Pubblicato il 5 giugno 2012 su Resoconti da Adam Vaccaro
PAPA RATZINGER A MILANO
E’ appena terminato il “settimo Incontro mondiale delle famiglie”, evento semi internazionale organizzato alla grande, come al solito, dalla chiesa cattolica a Milano. Con fortissimo impatto mediatico e pagato in gran parte con soldi pubblici. Solo il Comune di Milano ha stanziato oltre tre milioni di euro a cui si devono sommare i soldi della Regione Lombardia e le spese dello stato per la mobilitazione massiccia di polizia, carabinieri, vigili del fuoco, servizi di sicurezza, protezione civile, elicotteri in volo, ecc. Si parla di circa 13 milioni che con la crisi in atto e con il terremoto in Emilia sarebbe stato utile avere in cassa.
A cosa è servito tutto questo? A sostenere la famiglia, a celebrarla, si dice. Ma quale famiglia? Di quale famiglia papa Ratzinger, senza maggiordomo e con i corvi in casa, è venuto a parlarci? Non quella dei musulmani o degli ebrei o degli atei. Non quella delle coppie di fatto o delle coppie omosessuali. Non quella fatta da persone che sono catalogate come cattoliche ma che in realtà non praticano neanche sporadicamente i riti della chiesa cattolica, come per esempio andare a messa alla domenica, e che quando ci vanno lo fanno solo per conformismo sociale. Le statistiche infatti ci dicono che nel nostro paese i credenti sono solo una minoranza. La famigia di cui la rock star Ratzinger è venuto a parlarci è la famiglia con timbro di garanzia della chiesa, una costruzione ideologica più che una realtà sociale importante. Se poi consideriamo anche che moltissime sono le persone che vivono da sole e non hanno nessuna intenzione di farsi una famiglia, possiamo dire tranquillamente che il papa ha parlato alla minoranza della popolazione italiana.

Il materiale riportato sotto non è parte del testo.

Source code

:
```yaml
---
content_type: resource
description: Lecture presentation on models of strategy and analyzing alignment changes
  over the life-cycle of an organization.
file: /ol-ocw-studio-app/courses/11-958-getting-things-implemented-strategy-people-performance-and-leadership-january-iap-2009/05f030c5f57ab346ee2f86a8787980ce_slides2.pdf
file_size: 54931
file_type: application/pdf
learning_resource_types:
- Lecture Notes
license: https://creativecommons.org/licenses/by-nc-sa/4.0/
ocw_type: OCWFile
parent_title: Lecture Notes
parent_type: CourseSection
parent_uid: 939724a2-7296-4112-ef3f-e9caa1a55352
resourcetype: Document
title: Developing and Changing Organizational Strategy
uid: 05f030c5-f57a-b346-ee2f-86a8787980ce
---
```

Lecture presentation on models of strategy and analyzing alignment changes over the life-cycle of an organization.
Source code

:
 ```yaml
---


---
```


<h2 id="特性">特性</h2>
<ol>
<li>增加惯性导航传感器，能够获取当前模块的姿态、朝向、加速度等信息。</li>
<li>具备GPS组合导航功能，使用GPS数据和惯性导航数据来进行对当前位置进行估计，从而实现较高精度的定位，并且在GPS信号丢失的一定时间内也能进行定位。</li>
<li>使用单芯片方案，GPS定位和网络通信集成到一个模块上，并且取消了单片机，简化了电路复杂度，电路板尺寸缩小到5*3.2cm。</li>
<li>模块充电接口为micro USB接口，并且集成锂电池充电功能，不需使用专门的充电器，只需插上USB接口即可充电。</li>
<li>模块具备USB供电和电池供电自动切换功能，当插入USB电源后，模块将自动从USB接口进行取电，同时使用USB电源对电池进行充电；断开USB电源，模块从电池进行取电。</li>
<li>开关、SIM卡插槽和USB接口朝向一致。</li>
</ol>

Ma poi, vediamola un po’ più da vicino questa famiglia idilliaca, da mulino bianco, immaginata da una casta di religiosi che ne parlano senza averla mai vissuta. La famiglia che tutti vorremmo è il luogo dell’amore fra i genitori e dei genitori con i figli, il luogo della condivisione, della responsabilità reciproca e del reciproco rispetto. Ma è sempre proprio così? Perché in questa tre giorni catto ciellina non c’è stato spazio per denunciare le violenze contro le donne che avvengono quotidianamene e soprattutto in famiglia? Chi picchia, chi stupra, chi uccide è quasi sempre il marito, il fratello, il fidanzato, il partner. Con la progressiva distruzione dello stato sociale e l’aggravarsi della crisi, entrano in crisi anche le famiglie, nelle famiglie entrano la precarietà e la disoccupazione, si va avanti senza prospettive, senza speranza, ed è nella famiglia che il carico dei servizi sociali perduti e il lavoro domestico e di cura si accumula sempre più e soprattutto sulle spalle delle donne, che ne vengono sfinite, fisicamente ed emotivamente. E se la donna cerca di ribellarsi, nasce la violenza contro di essa, elemento debole, vero o presunto, della famiglia.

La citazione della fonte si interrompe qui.